_What you should do_
Look for the line that has "Cancer Causes Control. 2011 Dec 23." in the material below; please repeat it and every line after it, exactly, up to and including the line that has "obtained from JANUS, a", and nothing else.

---------- Source information ----------

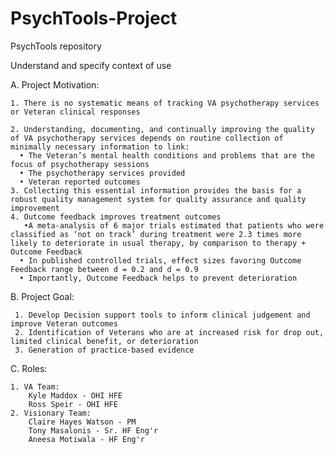 # PsychTools-Project
PsychTools repository

Understand and specify context of use

  A. Project Motivation:
  
    1. There is no systematic means of tracking VA psychotherapy services or Veteran clinical responses
  
    2. Understanding, documenting, and continually improving the quality of VA psychotherapy services depends on routine collection of minimally necessary information to link: 
      • The Veteran’s mental health conditions and problems that are the focus of psychotherapy sessions
      • The psychotherapy services provided
      • Veteran reported outcomes 
    3. Collecting this essential information provides the basis for a robust quality management system for quality assurance and quality improvement
    4. Outcome feedback improves treatment outcomes 
       •A meta-analysis of 6 major trials estimated that patients who were classified as ‘not on track’ during treatment were 2.3 times more likely to deteriorate in usual therapy, by comparison to therapy + Outcome Feedback 
      • In published controlled trials, effect sizes favoring Outcome Feedback range between d = 0.2 and d = 0.9 
      • Importantly, Outcome Feedback helps to prevent deterioration

  B. Project Goal:
  
     1. Develop Decision support tools to inform clinical judgement and improve Veteran outcomes 
     2. Identification of Veterans who are at increased risk for drop out, limited clinical benefit, or deterioration 
     3. Generation of practice-based evidence
 
  C. Roles:
   
    1. VA Team:
        Kyle Maddox - OHI HFE
        Ross Speir - OHI HFE
    2. Visionary Team:
        Claire Hayes Watson - PM
        Tony Masalonis - Sr. HF Eng'r
        Aneesa Motiwala - HF Eng'r
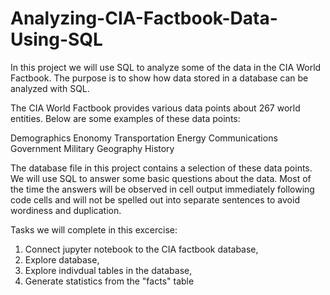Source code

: # Analyzing-CIA-Factbook-Data-Using-SQL

In this project we will use SQL to analyze some of the data in the CIA World Factbook. The purpose is to show how data stored in a database can be analyzed with SQL.

The CIA World Factbook provides various data points about 267 world entities. Below are some examples of these data points:

Demographics
Enonomy
Transportation
Energy
Communications
Government
Military
Geography
History

The database file in this project contains a selection of these data points. We will use SQL to answer some basic questions about the data. Most of the time the answers will be observed in cell output immediately following code cells and will not be spelled out into separate sentences to avoid wordiness and duplication.

Tasks we will complete in this excercise:

1. Connect jupyter notebook to the CIA factbook database, 
2. Explore database, 
3. Explore indivdual tables in the database, 
4. Generate statistics from the "facts" table
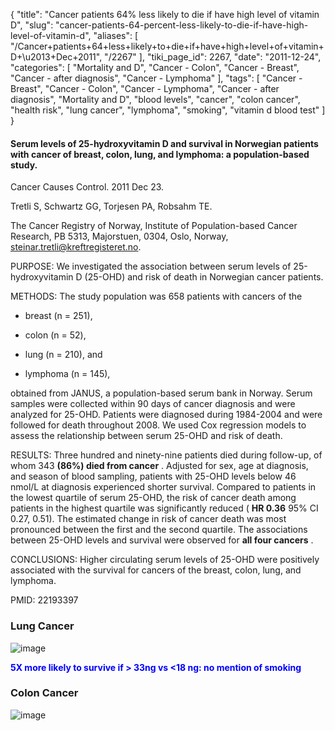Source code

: {
    "title": "Cancer patients 64% less likely to die if have high level of vitamin D",
    "slug": "cancer-patients-64-percent-less-likely-to-die-if-have-high-level-of-vitamin-d",
    "aliases": [
        "/Cancer+patients+64+less+likely+to+die+if+have+high+level+of+vitamin+D+\u2013+Dec+2011",
        "/2267"
    ],
    "tiki_page_id": 2267,
    "date": "2011-12-24",
    "categories": [
        "Mortality and D",
        "Cancer - Colon",
        "Cancer - Breast",
        "Cancer - after diagnosis",
        "Cancer - Lymphoma"
    ],
    "tags": [
        "Cancer - Breast",
        "Cancer - Colon",
        "Cancer - Lymphoma",
        "Cancer - after diagnosis",
        "Mortality and D",
        "blood levels",
        "cancer",
        "colon cancer",
        "health risk",
        "lung cancer",
        "lymphoma",
        "smoking",
        "vitamin d blood test"
    ]
}


#### Serum levels of 25-hydroxyvitamin D and survival in Norwegian patients with cancer of breast, colon, lung, and lymphoma: a population-based study.

Cancer Causes Control. 2011 Dec 23.

Tretli S, Schwartz GG, Torjesen PA, Robsahm TE.

The Cancer Registry of Norway, Institute of Population-based Cancer Research, PB 5313, Majorstuen, 0304, Oslo, Norway, steinar.tretli@kreftregisteret.no.

PURPOSE: We investigated the association between serum levels of 25-hydroxyvitamin D (25-OHD) and risk of death in Norwegian cancer patients.

METHODS: The study population was 658 patients with cancers of the 

* breast (n = 251), 

* colon (n = 52), 

* lung (n = 210), and 

* lymphoma (n = 145), 

obtained from JANUS, a population-based serum bank in Norway. Serum samples were collected within 90 days of cancer diagnosis and were analyzed for 25-OHD. Patients were diagnosed during 1984-2004 and were followed for death throughout 2008. We used Cox regression models to assess the relationship between serum 25-OHD and risk of death.

RESULTS: Three hundred and ninety-nine patients died during follow-up, of whom 343  **(86%) died from cancer** . Adjusted for sex, age at diagnosis, and season of blood sampling, patients with 25-OHD levels below 46 nmol/L at diagnosis experienced shorter survival. Compared to patients in the lowest quartile of serum 25-OHD, the risk of cancer death among patients in the highest quartile was significantly reduced ( **HR 0.36**  95% CI 0.27, 0.51). The estimated change in risk of cancer death was most pronounced between the first and the second quartile. The associations between 25-OHD levels and survival were observed for  **all four cancers** .

CONCLUSIONS: Higher circulating serum levels of 25-OHD were positively associated with the survival for cancers of the breast, colon, lung, and lymphoma.

PMID:     22193397

### Lung Cancer

<img src="https://d1bk1kqxc0sym.cloudfront.net/attachments/jpeg/lung-cancer.jpg" alt="image">

 **<span style="color:#00F;">5X more likely to survive if > 33ng vs <18 ng: no mention of smoking</span>** 

### Colon Cancer

<img src="https://d1bk1kqxc0sym.cloudfront.net/attachments/jpeg/colon-cancer.jpg" alt="image">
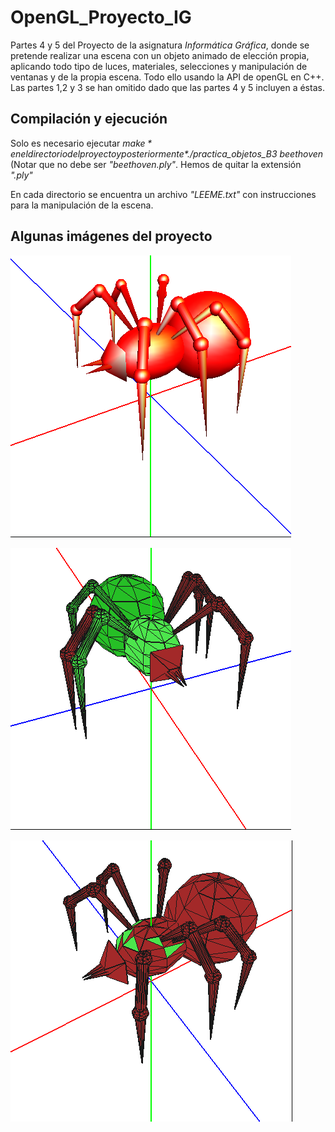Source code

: # OpenGL_Proyecto_IG

Partes 4 y 5 del Proyecto de la asignatura *Informática Gráfica*, donde se pretende realizar una escena con un objeto animado de elección propia, aplicando todo tipo de luces, materiales, selecciones y manipulación de ventanas y de la propia escena.
Todo ello usando la API de openGL en C++.
Las partes 1,2 y 3 se han omitido dado que las partes 4 y 5 incluyen a éstas. 

## Compilación y ejecución

Solo es necesario ejecutar *$make* en el directorio del proyecto y posteriormente *$./practica_objetos_B3 beethoven* (Notar que no debe ser *"beethoven.ply"*. Hemos de quitar la extensión *".ply"*

En cada directorio se encuentra un archivo *"LEEME.txt"* con instrucciones para la manipulación de la escena. 

## Algunas imágenes del proyecto

![img](Capturas/P4_GL_SMOOTH2.png)

![img](Capturas/P5_SeleccionPartes.png)

![img](Capturas/P5_SeleccionTriangulosCuerpo.png)

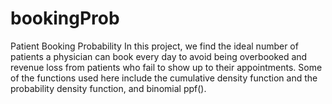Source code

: # bookingProb
Patient Booking Probability
In this project, we find the ideal number of patients a physician can book every day to avoid being overbooked and revenue loss from patients who fail to show up to their appointments. Some of the functions used here include the cumulative density function and the probability density function, and binomial ppf().
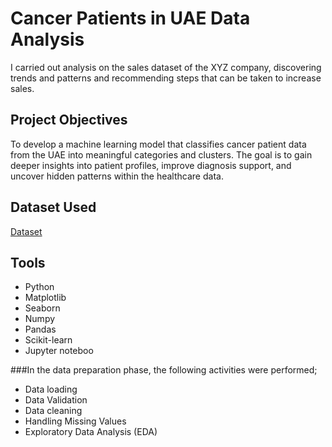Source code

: # Cancer Patients in UAE Data Analysis

I carried out analysis on  the sales dataset of the XYZ company, discovering trends and patterns and recommending steps that can be taken to increase sales.
## Project Objectives
To develop a machine learning model that classifies cancer patient data from the UAE into meaningful categories and clusters. The goal is to
gain deeper insights into patient profiles, improve diagnosis support, and uncover hidden patterns within the healthcare data.

## Dataset Used
<a href=https://github.com/blessingajidahun/Cancer-Patients-in-UAE-Data-Analysis/blob/main/_cancer_dataset_uae%20(1).csv>Dataset</a>
## Tools
- Python
- Matplotlib
- Seaborn
- Numpy
- Pandas
- Scikit-learn
- Jupyter noteboo

###In the data preparation phase, the following activities were performed;
- Data loading
- Data Validation
- Data cleaning
- Handling Missing Values
- Exploratory Data Analysis (EDA)
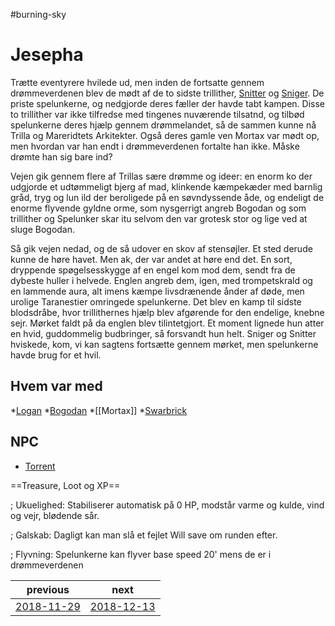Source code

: #burning-sky

# Jesepha 
Trætte eventyrere hvilede ud, men inden de fortsatte gennem drømmeverdenen blev de mødt af de to sidste trillither, [Snitter](./Snitter.md) og [Sniger](./Sniger.md). De priste spelunkerne, og nedgjorde deres fæller der havde tabt kampen. Disse to trillither var ikke tilfredse med tingenes nuværende tilsatnd, og tilbød spelunkerne deres hjælp gennem drømmelandet, så de sammen kunne nå Trilla og Mareridtets Arkitekter. Også deres gamle ven Mortax var mødt op, men hvordan var han endt i drømmeverdenen fortalte han ikke. Måske drømte han sig bare ind?

Vejen gik gennem flere af Trillas sære drømme og ideer: en enorm ko der udgjorde et udtømmeligt bjerg af mad, klinkende kæmpekæder med barnlig gråd, tryg og lun ild der beroligede på en søvndyssende åde, og endeligt de enorme flyvende gyldne orme, som nysgerrigt angreb Bogodan og som trillither og Spelunker skar itu selvom den var grotesk stor og lige ved at sluge Bogodan.

Så gik vejen nedad, og de så udover en skov af stensøjler. Et sted derude kunne de høre havet. Men ak, der var andet at høre end det. En sort, dryppende spøgelsesskygge af en engel kom mod dem, sendt fra de dybeste huller i helvede. Englen angreb dem, igen, med trompetskrald og en lammende aura, alt imens kæmpe livsdrænende ånder af døde, men urolige Taranestier omringede spelunkerne. Det blev en kamp til sidste blodsdråbe, hvor trillithernes hjælp blev afgørende for den endelige, knebne sejr. Mørket faldt på da englen blev tilintetgjort. Et moment lignede hun atter en hvid, guddommelig budbringer, så forsvandt hun helt. Sniger og Snitter hviskede, kom, vi kan sagtens fortsætte gennem mørket, men spelunkerne havde brug for et hvil.

## Hvem var med
*[Logan](./Logan.md)
*[Bogodan](./Bogodan.md)
*[[Mortax]]
*[Swarbrick](./Swarbrick%20Everwood.md)

## NPC
* [Torrent](./Torrent.md)

==Treasure, Loot og XP==



; Ukuelighed: Stabiliserer automatisk på 0 HP, modstår varme og kulde, vind og vejr, blødende sår.

; Galskab: Dagligt kan man slå et fejlet Will save om runden efter.

; Flyvning: Spelunkerne kan flyver base speed 20' mens de er i drømmeverdenen

| previous | next |
| --- | --- |
| [2018-11-29](./2018-11-29.md) | [2018-12-13](./2018-12-13.md) |
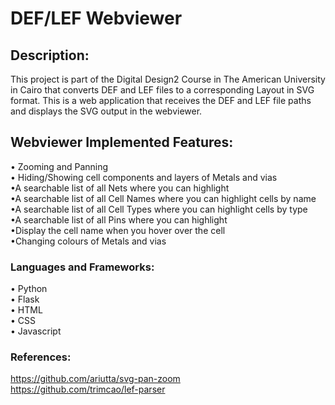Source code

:# DEF/LEF Webviewer

## Description:<br/>
This project is part of the Digital Design2 Course in The American University in Cairo that converts DEF and LEF files to a corresponding Layout in SVG format.
This is a web application that receives the DEF and LEF file paths and displays the SVG output in the webviewer. 

## Webviewer Implemented Features: <br/>
• Zooming and Panning<br/>
• Hiding/Showing cell components and layers of Metals and vias<br/>
•A searchable list of all Nets where you can highlight<br/>
•A searchable list of all Cell Names where you can highlight cells by name <br/>
•A searchable list of all Cell Types where you can highlight cells by type <br/>
•A searchable list of all Pins where you can highlight<br/>
•Display the cell name when you hover over the cell<br/>
•Changing colours of Metals and vias<br/>

### Languages and Frameworks:<br/>
• Python<br/>
• Flask<br/>
• HTML<br/>
• CSS<br/>
• Javascript<br/>

### References:<br/>
https://github.com/ariutta/svg-pan-zoom<br/>
https://github.com/trimcao/lef-parser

----------

_Solution to this exercise_
Cancer Causes Control. 2011 Dec 23.

Tretli S, Schwartz GG, Torjesen PA, Robsahm TE.

The Cancer Registry of Norway, Institute of Population-based Cancer Research, PB 5313, Majorstuen, 0304, Oslo, Norway, steinar.tretli@kreftregisteret.no.

PURPOSE: We investigated the association between serum levels of 25-hydroxyvitamin D (25-OHD) and risk of death in Norwegian cancer patients.

METHODS: The study population was 658 patients with cancers of the 

* breast (n = 251), 

* colon (n = 52), 

* lung (n = 210), and 

* lymphoma (n = 145), 

obtained from JANUS, a population-based serum bank in Norway. Serum samples were collected within 90 days of cancer diagnosis and were analyzed for 25-OHD. Patients were diagnosed during 1984-2004 and were followed for death throughout 2008. We used Cox regression models to assess the relationship between serum 25-OHD and risk of death.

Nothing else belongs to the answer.